C'est à seulement 3 ans qu'Elie découvre la balle orange, bien avant que la plupart de ses futurs coéquipiers ne touchent leur premier ballon. Ses premiers pas se font au Sport Athlétique Mérignacais, puis à l'AS Tresses, avant de rejoindre les JSA Bordeaux, club phare de la métropole girondine. Cette progression dans les clubs locaux lui permet de développer ses fondamentaux tout en gardant ses racines ancrées dans le terroir bordelais.

L'adolescence d'Okobo n'est pas de tout repos. Physiquement moins développé que ses camarades, il compense par une technique déjà affûtée et une intelligence de jeu précoce. Adolescent, son physique n'était pas son point fort.
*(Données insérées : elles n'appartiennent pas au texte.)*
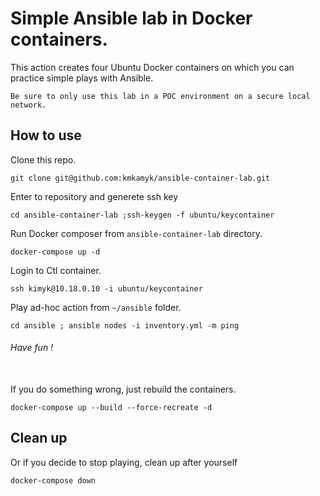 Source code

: # Simple Ansible lab in Docker containers.
This action creates four Ubuntu Docker containers on which you can practice simple plays with Ansible.

``` Be sure to only use this lab in a POC environment on a secure local network. ```

## How to use
Clone this repo.

``` 
git clone git@github.com:kmkamyk/ansible-container-lab.git 
```

Enter to repository and generete ssh key
```
cd ansible-container-lab ;ssh-keygen -f ubuntu/keycontainer
```
Run Docker composer from `ansible-container-lab` directory.
```
docker-compose up -d
```

Login to Ctl container.
```
ssh kimyk@10.18.0.10 -i ubuntu/keycontainer
```

Play ad-hoc action from `~/ansible` folder.
```
cd ansible ; ansible nodes -i inventory.yml -m ping
```
###### Have fun !
\
If you do something wrong, just rebuild the containers.
```
docker-compose up --build --force-recreate -d
```
## Clean up
Or if you decide to stop playing, clean up after yourself
```
docker-compose down
```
Au collège, il était surclassé dans la catégorie d'âge au-dessus de la sienne. Ainsi, Elie devait faire face à des joueurs plus grands et matures que lui physiquement. Cette adversité précoce forge son mental et sa capacité d'adaptation, qualités qui l'accompagneront tout au long de sa carrière.

En 2014, à 16 ans, il fait le grand saut vers les JSA Bordeaux en NM1 pour trois matchs. Malgré un temps de jeu limité, cette expérience lui ouvre néanmoins les portes du centre de formation de l'Élan Béarnais Pau-Lacq-Orthez la saison suivante.

Un parcours de formation exemplaire

L'arrivée à Pau en 2014 marque le véritable début de la carrière d'Okobo. Intégré au championnat Espoirs dès ses 17 ans, il s'épanouit immédiatement avec des moyennes de 10 points, 3 rebonds et 1,9 passe décisive, ponctuées par un match référence à 24 points dont 6/7 à trois points. Ces performances lui valent un contrat professionnel de trois ans, même si sa première saison pro (2015-2016) se limite à 6 apparitions en Pro A.

C'est en championnat Espoirs qu'il explose vraiment : 15,8 points, 4,3 rebonds, 3,1 passes et 2,1 interceptions par match en 32 minutes, menant son équipe jusqu'en finale. Sa progression est constante, et lors de la saison 2016-2017, il devient un élément à part entière de l'équipe première de Pau avec 4,8 points en 14 minutes de moyenne.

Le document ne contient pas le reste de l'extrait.